The common factor to medical device regulation, is the request for compliance based on three key things: create a quality system, follow it, and have evidence that you followed it. The effort will depend on the device’s classification. This is where proper quality procedures that follow the standards could tremendously help adding value to the development process to avoid redundant efforts or missing out. Especially that blindly applying rigout could become a very expensive tick-the-box bureaucratic exercise. In one extreme case coaching a medical device development team, I found their development processes were costing 30-40% of the development budget!
Market and Post-MArket considerations
Innovators today understand the importance of product-market fit solutions, and the importance to adapt the plan to users’ needs. In Medical Device development this is even more crucial. Marketing and Sales strategy as well as maintenance needs, so called “post-market” considerations, have direct impact on the definition of the product and should be defined as early as possible, and could become a severe risk to the overall success of the product.
I've seen more than often development teams take the easier route focusing on the technical aspects with minimal information and understanding of the product, to rush (hurriedly, rather than speedily) into a development phase assuming progress is in hand.
This inevitably leads to more and more changes as the non-technical teams catch-up and learn more, be it marketing, customer service, purchasing, sales, etc. Whereas, mapping the information from these teams as early as possible, can provide the broader picture to put efforts and budgets in the right direction at suitable stages of the development, as part of a measured plan and not as a mitigations to problems.

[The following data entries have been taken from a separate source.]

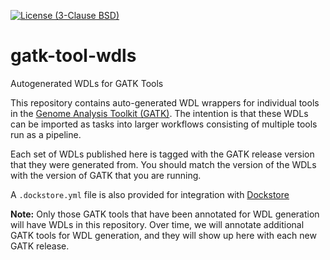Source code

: [![License (3-Clause BSD)](https://img.shields.io/badge/license-BSD%203--Clause-blue.svg)](https://opensource.org/licenses/BSD-3-Clause)

# gatk-tool-wdls

Autogenerated WDLs for GATK Tools

This repository contains auto-generated WDL wrappers for individual tools in the [Genome Analysis Toolkit (GATK)](https://github.com/broadinstitute/gatk).
The intention is that these WDLs can be imported as tasks into larger workflows consisting of multiple tools run as a pipeline.

Each set of WDLs published here is tagged with the GATK release version that they were generated from. You should match the version
of the WDLs with the version of GATK that you are running.

A `.dockstore.yml` file is also provided for integration with [Dockstore](dockstore.org)

**Note:** Only those GATK tools that have been annotated for WDL generation will have WDLs in this repository. Over time, we will annotate
additional GATK tools for WDL generation, and they will show up here with each new GATK release.

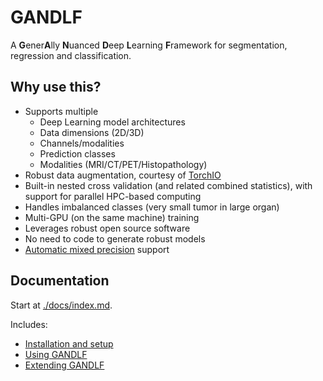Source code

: # GANDLF

A **G**ener**A**lly **N**uanced **D**eep **L**earning **F**ramework for segmentation, regression and classification.

## Why use this?

- Supports multiple
  - Deep Learning model architectures
  - Data dimensions (2D/3D)
  - Channels/modalities 
  - Prediction classes
  - Modalities (MRI/CT/PET/Histopathology)
- Robust data augmentation, courtesy of [TorchIO](https://github.com/fepegar/torchio/)  
- Built-in nested cross validation (and related combined statistics), with support for parallel HPC-based computing
- Handles imbalanced classes (very small tumor in large organ)
- Multi-GPU (on the same machine) training
- Leverages robust open source software
- No need to code to generate robust models
- [Automatic mixed precision](https://pytorch.org/blog/accelerating-training-on-nvidia-gpus-with-pytorch-automatic-mixed-precision/) support

## Documentation

Start at [./docs/index.md](./docs/index.md).

Includes:
- [Installation and setup](./docs/setup.md)
- [Using GANDLF](./docs/usage.md)
- [Extending GANDLF](./docs/extending.md)
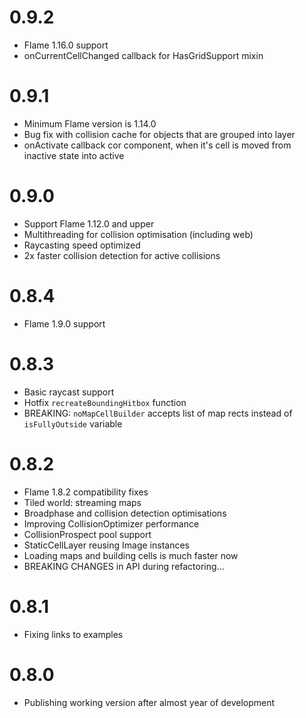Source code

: # 0.9.2

* Flame 1.16.0 support
* onCurrentCellChanged callback for HasGridSupport mixin


# 0.9.1

* Minimum Flame version is 1.14.0
* Bug fix with collision cache for objects that are grouped into layer
* onActivate callback cor component, when it's cell is moved from inactive state into active

# 0.9.0

* Support Flame 1.12.0 and upper 
* Multithreading for  collision optimisation (including web)
* Raycasting speed optimized
* 2x faster collision detection for active collisions 

# 0.8.4

* Flame 1.9.0 support

# 0.8.3

* Basic raycast support
* Hotfix `recreateBoundingHitbox` function
* BREAKING: `noMapCellBuilder` accepts list of map rects instead of `isFullyOutside` variable

# 0.8.2

* Flame 1.8.2 compatibility fixes
* Tiled world: streaming maps
* Broadphase and collision detection optimisations
* Improving CollisionOptimizer performance
* CollisionProspect pool support
* StaticCellLayer reusing Image instances
* Loading maps and building cells is much faster now
* BREAKING CHANGES in API during refactoring...

# 0.8.1

* Fixing links to examples

# 0.8.0

* Publishing working version after almost year of development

Here are some Use Case related questions you need to clarify, and I hope you see the importance of clarifying those before you start development:
Will the device be used in a hospital or clinic environment? Is it then operated by a patient, or a professional surgeon, physician, nurse or under their supervision?
Is this a home device, bought over the counter by the patient directly?
Is device is prepared and controlled in the clinic or hospital, and borrowed by the patient for the period of the test.
These in turn will lead to further usability aspects to take into account, such as:
Consider which parts of the devices are consumable single-use, leading to impact on costs and ROI, disinfection considerations, and even waste management directives.
Aspects of maintenance to the device, who will do it, and where.
Environment of use, for example should it be wearable which might require special design or even made reasonably fashionable!
Another connection between classification and intended use with market considerations, is that of reimbursement. These have direct impact on costs for example, both of the product and each procedure using it. You start exploring other sets of questions, such as:
Is imbursement relevant? by public or private health insurance?
What intended use will make it possible as the device competes with other existing medical procedures?
The more elaborate these questions, their investigations, and the insights learned from them, the better defined the product, and the less unfortunate surprises you might find. The more you uncover and know at early stages of the product development the better you could prioritize and manage risks and tradeoffs in your planning.
To summarise, early planning and preparations for a medical device taking into consideration both pre-market and post-market stages, are crucial to avoid years of delay, wasted efforts and exaggerated budgets.